We live in a society that values ‘measurable outcomes’, which in economic terms almost always means money. So how do you put a dollar value on good health, stable functioning, a strong upbringing, or a dignified end of life? We haven’t gotten there yet, and there’s also the problem of these jobs being associated with ‘feminine’ characteristics. We unfortunately still live in a culture that views traditionally masculine traits as more important: ambition, intelligence, practicality.

I’m not saying ‘Girly Jobs’ don’t require those traits: they absolutely do. The trouble is that despite the fact that a lot of us have extensive training, including graduate school, society thinks that caring for people doesn’t require as much skill as building things or making money. The cultural script still says that all you need to help people is ‘niceness’. And we all know that no one is nicer than women, right?

Given the huge gap in pay scales between jobs that are traditionally male or female, a lot of people (mostly women) end up having to choose between doing what they love and being paid what they’re worth.

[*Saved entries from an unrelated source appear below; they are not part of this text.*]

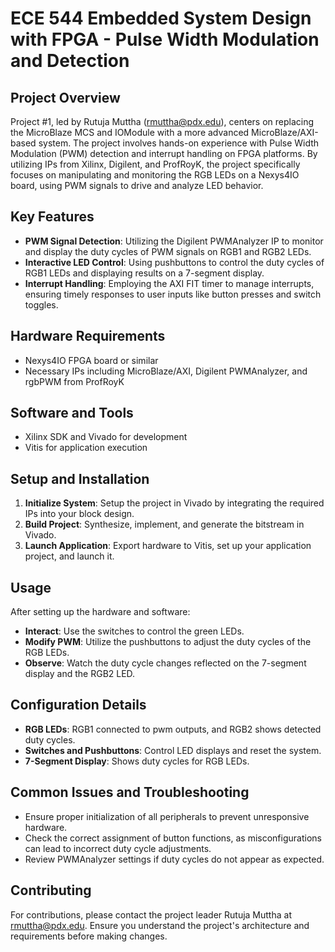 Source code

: # ECE 544 Embedded System Design with FPGA - Pulse Width Modulation and Detection

## Project Overview

Project #1, led by Rutuja Muttha (rmuttha@pdx.edu), centers on replacing the MicroBlaze MCS and IOModule with a more advanced MicroBlaze/AXI-based system. The project involves hands-on experience with Pulse Width Modulation (PWM) detection and interrupt handling on FPGA platforms. By utilizing IPs from Xilinx, Digilent, and ProfRoyK, the project specifically focuses on manipulating and monitoring the RGB LEDs on a Nexys4IO board, using PWM signals to drive and analyze LED behavior.

## Key Features

- **PWM Signal Detection**: Utilizing the Digilent PWMAnalyzer IP to monitor and display the duty cycles of PWM signals on RGB1 and RGB2 LEDs.
- **Interactive LED Control**: Using pushbuttons to control the duty cycles of RGB1 LEDs and displaying results on a 7-segment display.
- **Interrupt Handling**: Employing the AXI FIT timer to manage interrupts, ensuring timely responses to user inputs like button presses and switch toggles.

## Hardware Requirements

- Nexys4IO FPGA board or similar
- Necessary IPs including MicroBlaze/AXI, Digilent PWMAnalyzer, and rgbPWM from ProfRoyK

## Software and Tools

- Xilinx SDK and Vivado for development
- Vitis for application execution

## Setup and Installation

1. **Initialize System**: Setup the project in Vivado by integrating the required IPs into your block design.
2. **Build Project**: Synthesize, implement, and generate the bitstream in Vivado.
3. **Launch Application**: Export hardware to Vitis, set up your application project, and launch it.

## Usage

After setting up the hardware and software:
- **Interact**: Use the switches to control the green LEDs.
- **Modify PWM**: Utilize the pushbuttons to adjust the duty cycles of the RGB LEDs.
- **Observe**: Watch the duty cycle changes reflected on the 7-segment display and the RGB2 LED.

## Configuration Details

- **RGB LEDs**: RGB1 connected to pwm outputs, and RGB2 shows detected duty cycles.
- **Switches and Pushbuttons**: Control LED displays and reset the system.
- **7-Segment Display**: Shows duty cycles for RGB LEDs.

## Common Issues and Troubleshooting

- Ensure proper initialization of all peripherals to prevent unresponsive hardware.
- Check the correct assignment of button functions, as misconfigurations can lead to incorrect duty cycle adjustments.
- Review PWMAnalyzer settings if duty cycles do not appear as expected.

## Contributing

For contributions, please contact the project leader Rutuja Muttha at rmuttha@pdx.edu. Ensure you understand the project's architecture and requirements before making changes.

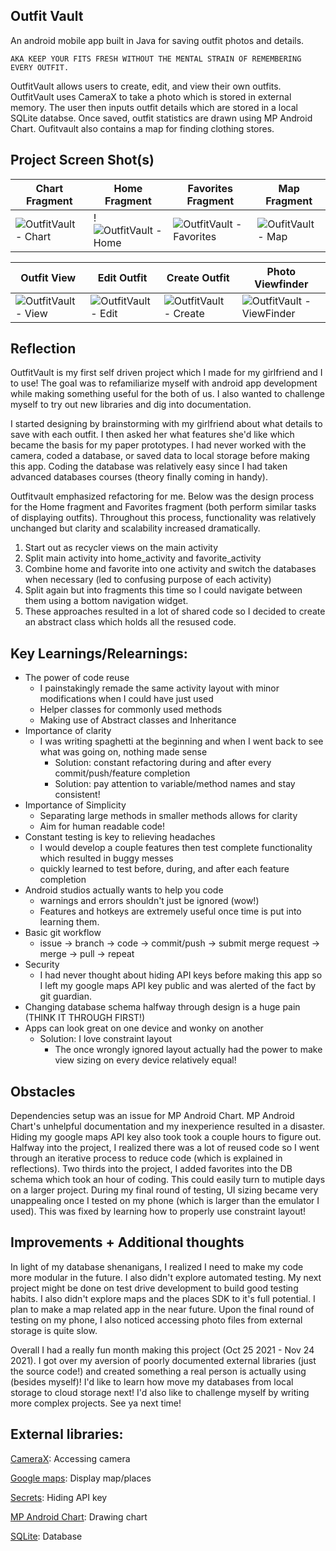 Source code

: ## Outfit Vault

An android mobile app built in Java for saving outfit photos and details. 

    AKA KEEP YOUR FITS FRESH WITHOUT THE MENTAL STRAIN OF REMEMBERING EVERY OUTFIT.

OutfitVault allows users to create, edit, and view their own outfits. OutfitVault uses CameraX to take a photo which is stored in external memory. The user then inputs outfit details which are stored in a local SQLite databse. Once saved, outfit statistics are drawn using MP Android Chart. Oufitvault also contains a map for finding clothing stores. 

## Project Screen Shot(s)

| Chart Fragment | Home Fragment | Favorites Fragment  | Map Fragment |
| ------------- | ------------- | ------------- | ------------- |
| ![OutfitVault - Chart](https://user-images.githubusercontent.com/44827002/143723012-7b60fcf3-758c-4b80-b030-4e969d85f08c.jpg)  | !![OutfitVault - Home](https://user-images.githubusercontent.com/44827002/143722894-902b8d08-a295-48ea-b7b7-e2e4cdc25592.jpg) | ![OutfitVault - Favorites](https://user-images.githubusercontent.com/44827002/143722995-6d5032c7-4e92-4efb-8080-e65aafc5ce43.jpg)  | ![OufitVault - Map](https://user-images.githubusercontent.com/44827002/143723029-5eb64a0c-6568-44b9-8e73-caa779039503.jpg) |

| Outfit View | Edit Outfit | Create Outfit  | Photo Viewfinder |
| ------------- | ------------- | ------------- | ------------- |
| ![OutfitVault - View](https://user-images.githubusercontent.com/44827002/143723060-20a0dbdd-f7eb-40ae-9153-d83f8c5662dd.jpg)  | ![OutfitVault - Edit](https://user-images.githubusercontent.com/44827002/143723062-832e7649-0e12-43c0-a07b-62ec1b791690.jpg) | ![OutfitVault - Create](https://user-images.githubusercontent.com/44827002/143723070-e1d6c4c2-4a6e-4e12-b52a-f5a9ac67ab19.jpg)  | ![OutfitVault - ViewFinder](https://user-images.githubusercontent.com/44827002/143723073-2ecbfd4a-ccff-46f7-a2b8-df59e0ac9e23.jpg)  |

## Reflection

OutfitVault is my first self driven project which I made for my girlfriend and I to use! The goal was to refamiliarize myself with android app development while making something useful for the both of us. I also wanted to challenge myself to try out new libraries and dig into documentation.

I started designing by brainstorming with my girlfriend about what details to save with each outfit. I then asked her what features she'd like which became the basis for my paper prototypes. I had never worked with the camera, coded a database, or saved data to local storage before making this app. Coding the database was relatively easy since I had taken advanced databases courses (theory finally coming in handy).

Outfitvault emphasized refactoring for me. Below was the design process for the Home fragment and Favorites fragment (both perform similar tasks of displaying outfits). Throughout this process, functionality was relatively unchanged but clarity and scalability increased dramatically. 

  1. Start out as recycler views on the main activity
  2. Split main activity into home_activity and favorite_activity
  3. Combine home and favorite into one activity and switch the databases when necessary (led to confusing purpose of each activity)
  4. Split again but into fragments this time so I could navigate between them using a bottom navigation widget. 
  5. These approaches resulted in a lot of shared code so I decided to create an abstract class which holds all the resused code. 

## Key Learnings/Relearnings: 
  - The power of code reuse
      - I painstakingly remade the same activity layout with minor modifications when I could have just used <Include> 
      - Helper classes for commonly used methods
      - Making use of Abstract classes and Inheritance
  - Importance of clarity
      - I was writing spaghetti at the beginning and when I went back to see what was going on, nothing made sense
          - Solution: constant refactoring during and after every commit/push/feature completion
          - Solution: pay attention to variable/method names and stay consistent!
  - Importance of Simplicity
      - Separating large methods in smaller methods allows for clarity
      - Aim for human readable code!
  - Constant testing is key to relieving headaches
      - I would develop a couple features then test complete functionality which resulted in buggy messes
      - quickly learned to test before, during, and after each feature completion
  - Android studios actually wants to help you code
      - warnings and errors shouldn't just be ignored (wow!)
      - Features and hotkeys are extremely useful once time is put into learning them.
  - Basic git workflow
      - issue -> branch -> code -> commit/push -> submit merge request -> merge -> pull -> repeat 
  - Security
      - I had never thought about hiding API keys before making this app so I left my google maps API key public and was alerted of the fact by git guardian.
  - Changing database schema halfway through design is a huge pain (THINK IT THROUGH FIRST!)
  - Apps can look great on one device and wonky on another 
      - Solution: I love constraint layout
          - The once wrongly ignored layout actually had the power to make view sizing on every device relatively equal!

## Obstacles 

Dependencies setup was an issue for MP Android Chart. MP Android Chart's unhelpful documentation and my inexperience resulted in a disaster. Hiding my google maps API key also took took a couple hours to figure out. Halfway into the project, I realized there was a lot of reused code so I went through an iterative process to reduce code (which is explained in reflections). Two thirds into the project, I added favorites into the DB schema which took an hour of coding. This could easily turn to mutiple days on a larger project. During my final round of testing, UI sizing became very unappealing once I tested on my phone (which is larger than the emulator I used). This was fixed by learning how to properly use constraint layout! 
  
## Improvements + Additional thoughts 
 
In light of my database shenanigans, I realized I need to make my code more modular in the future. I also didn't explore automated testing. My next project might be done on test drive development to build good testing habits. I also didn't explore maps and the places SDK to it's full potential. I plan to make a map related app in the near future. Upon the final round of testing on my phone, I also noticed accessing photo files from external storage is quite slow. 
  
Overall I had a really fun month making this project (Oct 25 2021 - Nov 24 2021). I got over my aversion of poorly documented external libraries (just the source code!) and created something a real person is actually using (besides myself)! I'd like to learn how move my databases from local storage to cloud storage next! I'd also like to challenge myself by writing more complex projects. See ya next time!
  
## External libraries:
  
[CameraX](https://developer.android.com/jetpack/androidx/releases/camera): Accessing camera
  
[Google maps](https://developers.google.com/maps/documentation): Display map/places
  
[Secrets](https://github.com/google/secrets-gradle-plugin):  Hiding API key
  
[MP Android Chart](https://github.com/PhilJay/MPAndroidChart): Drawing chart
  
[SQLite](https://www.sqlite.org/index.html): Database
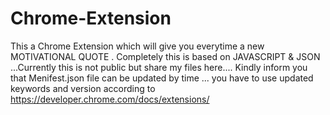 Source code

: # Chrome-Extension
This a Chrome Extension which will give you everytime a new MOTIVATIONAL QUOTE . Completely this is based on JAVASCRIPT &amp; JSON ...Currently this is not public but share my files here....
Kindly inform you that Menifest.json file can be updated by time ... you have to use updated keywords and version according to https://developer.chrome.com/docs/extensions/
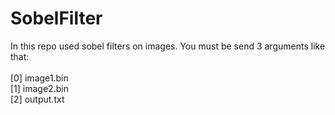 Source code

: ﻿# SobelFilter

In this repo used sobel filters on images. You must be send 3 arguments like that:\
\
[0] image1.bin\
[1] image2.bin\
[2] output.txt
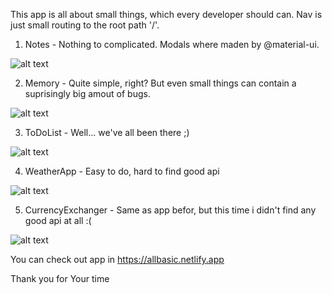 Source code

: This app is all about small things, which every developer should can. 
Nav is just small routing to the root path '/'. 


1) Notes - Nothing to complicated. Modals where maden by @material-ui. 


![alt text](https://cdn.discordapp.com/attachments/630797359252504643/813244188018999296/unknown.png)


2) Memory - Quite simple, right? But even small things can contain a suprisingly big amout of bugs.


![alt text](https://cdn.discordapp.com/attachments/630797359252504643/813245766519881768/unknown.png)


3) ToDoList - Well... we've all been there ;)


![alt text](https://cdn.discordapp.com/attachments/630797359252504643/813246241416544258/unknown.png)


4) WeatherApp - Easy to do, hard to find good api 


![alt text](https://cdn.discordapp.com/attachments/630797359252504643/813246976312999976/unknown.png)


5) CurrencyExchanger - Same as app befor, but this time i didn't find any good api at all :(


![alt text](https://cdn.discordapp.com/attachments/630797359252504643/813247578279772190/unknown.png)



You can check out app in https://allbasic.netlify.app

Thank you for Your time 
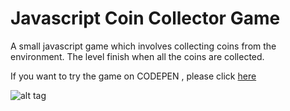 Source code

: Javascript Coin Collector Game
==============================

A small javascript game which involves collecting coins from the environment. 
The level finish when all the coins are collected. 

If you want to try the game on CODEPEN , please click [here](http://codepen.io/timoftealexandru05/pen/vXAxLb)

![alt tag](http://i.imgur.com/OnBJ8s1.png)
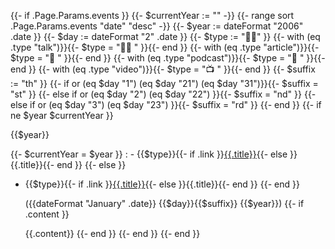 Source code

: {{- if .Page.Params.events }}
{{- $currentYear := "" -}}
{{- range sort .Page.Params.events "date" "desc" -}}
{{- $year := dateFormat "2006" .date }}
{{- $day := dateFormat "2" .date }}
{{- $type := "🤷‍♀️" }}
{{- with (eq .type "talk")}}{{- $type = "👩‍🏫 " }}{{- end }}
{{- with (eq .type "article")}}{{- $type = "📰 " }}{{- end }}
{{- with (eq .type "podcast")}}{{- $type = "🎤 " }}{{- end }}
{{- with (eq .type "video")}}{{- $type = "📺 " }}{{- end }}
{{- $suffix := "th" }}
{{- if or (eq $day "1") (eq $day "21") (eq $day "31")}}{{- $suffix = "st" }}
{{- else if or (eq $day "2") (eq $day "22") }}{{- $suffix = "nd" }}
{{- else if or (eq $day "3") (eq $day "23") }}{{- $suffix = "rd" }}
{{- end }}
{{- if ne $year $currentYear }}

{{$year}}

{{- $currentYear = $year }}
:  - {{$type}}{{- if .link }}[{{.title}}]({{.link}}){{- else }}{{.title}}{{- end }}
{{- else }}
   - {{$type}}{{- if .link }}[{{.title}}]({{.link}}){{- else }}{{.title}}{{- end }}
{{- end }}

     ({{dateFormat "January" .date}} {{$day}}{{$suffix}} {{$year}})
     {{- if .content }}

     {{.content}}
     {{- end }}
{{- end }}
{{- end }}
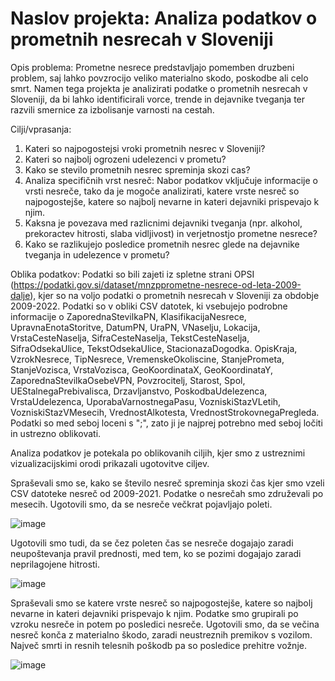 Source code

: 
# Naslov projekta: Analiza podatkov o prometnih nesrecah v Sloveniji

Opis problema: Prometne nesrece predstavljajo pomemben druzbeni problem, saj lahko povzrocijo veliko materialno skodo, poskodbe ali celo smrt. Namen tega projekta je analizirati podatke o prometnih nesrecah v Sloveniji, da bi lahko identificirali vorce, trende in dejavnike tveganja ter razvili smernice za izbolisanje varnosti na cestah.

Cilji/vprasanja:
1. Kateri so najpogostejsi vroki prometnih nesrec v Sloveniji?
2. Kateri so najbolj ogrozeni udelezenci v prometu?
3. Kako se stevilo prometnih nesrec spreminja skozi cas?
4. Analiza specifičnih vrst nesreč: Nabor podatkov vključuje informacije o vrsti nesreče, tako da je mogoče analizirati, katere vrste nesreč so najpogostejše, katere so najbolj nevarne in kateri dejavniki prispevajo k njim.
5. Kaksna je povezava med razlicnimi dejavniki tveganja (npr. alkohol, prekoractev hitrosti, slaba vidljivost) in verjetnostjo prometne nesrece?
6. Kako se razlikujejo posledice prometnih nesrec glede na dejavnike tveganja in udelezence v prometu?

Oblika podatkov:
Podatki so bili zajeti iz spletne strani OPSI (https://podatki.gov.si/dataset/mnzpprometne-nesrece-od-leta-2009-dalje), kjer so na voljo podatki o prometnih nesrecah v Sloveniji za obdobje 2009-2022. Podatki so v obliki CSV datotek, ki vsebujejo podrobne informacije o ZaporednaStevilkaPN, KlasifikacijaNesrece, UpravnaEnotaStoritve, DatumPN, UraPN, VNaselju, Lokacija, VrstaCesteNaselja, SifraCesteNaselja, TekstCesteNaselja, SifraOdsekaUlice, TekstOdsekaUlice, StacionazaDogodka. OpisKraja, VzrokNesrece, TipNesrece, VremenskeOkoliscine, StanjePrometa, StanjeVozisca, VrstaVozisca, GeoKoordinataX, GeoKoordinataY, ZaporednaStevilkaOsebeVPN, Povzrocitelj, Starost, Spol, UEStalnegaPrebivalisca, Drzavljanstvo, PoskodbaUdelezenca, VrstaUdelezenca, UporabaVarnostnegaPasu, VozniskiStazVLetih, VozniskiStazVMesecih, VrednostAlkotesta, VrednostStrokovnegaPregleda. Podatki so med seboj loceni s ";", zato ji je najprej potrebno med seboj ločiti in ustrezno oblikovati.

Analiza podatkov je potekala po oblikovanih ciljih, kjer smo z ustreznimi vizualizacijskimi orodi prikazali ugotovitve ciljev.

Spraševali smo se, kako se število nesreč spreminja skozi čas kjer smo vzeli CSV datoteke nesreč od 2009-2021. Podatke o nesrečah smo združevali po mesecih. Ugotovili smo, da se nesreče večkrat pojavljajo poleti. 

![image](https://user-images.githubusercontent.com/125819680/232486704-217a806c-8398-4e4e-8ae6-5fb1b05ae92d.png)

Ugotovili smo tudi, da se čez poleten čas se nesreče dogajajo zaradi neupoštevanja pravil prednosti, med tem, ko se pozimi dogajajo zaradi neprilagojene hitrosti.

![image](https://user-images.githubusercontent.com/125819680/232504617-90d88b4f-3c9a-4b22-8d77-a67f1b8a9e02.png)


Spraševali smo se katere vrste nesreč so najpogostejše, katere so najbolj nevarne in kateri dejavniki prispevajo k njim. Podatke smo grupirali po vzroku nesreče in potem po posledici nesreče. Ugotovili smo, da se večina nesreč konča z materialno škodo, zaradi neustreznih premikov s vozilom. Največ smrti in resnih telesnih poškodb pa so posledice prehitre vožnje.

![image](https://user-images.githubusercontent.com/125819680/232487195-e5c5a0f4-1696-406a-a66a-f4734cfb2a4d.png)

So what can we do about it?

  1. First of all, you’re going to have to accept that you won’t be rolling in money. A large part of you went into therapy for more intangible rewards: you want to like your job and feel good about what you do, right?
  2. Get smart about how you do business. You may be in a profession that pays comparatively less than Big Oil, but that doesn’t mean that you can’t carefully create a clear and structured business plan, and make the most of what you’ve got.
  3. Diversify! If you work with people every day, you’ve got skills and expertise that are unique, interesting and useful. Have confidence in what you have to offer: you can consult, train, write for blogs or local newspapers, conduct and publish research, do speaking gigs, etc.
  4. Do more group work. Use your time wisely, and make the numbers work for you. Group work and workshops can be of great benefit to your clients, and can up your hourly rate exponentially, so everybody wins.
  5. Be a political animal. Advocacy can look like a lot of different things, and can be as much or as little as you feel comfortable with. Whether it’s talking to your local representative about changes you want to see in government, working with your professional body, or just talking to other people about the issue, as Mahatma Ghandi said, ‘Be the change you want to see in the world’. Every little bit helps.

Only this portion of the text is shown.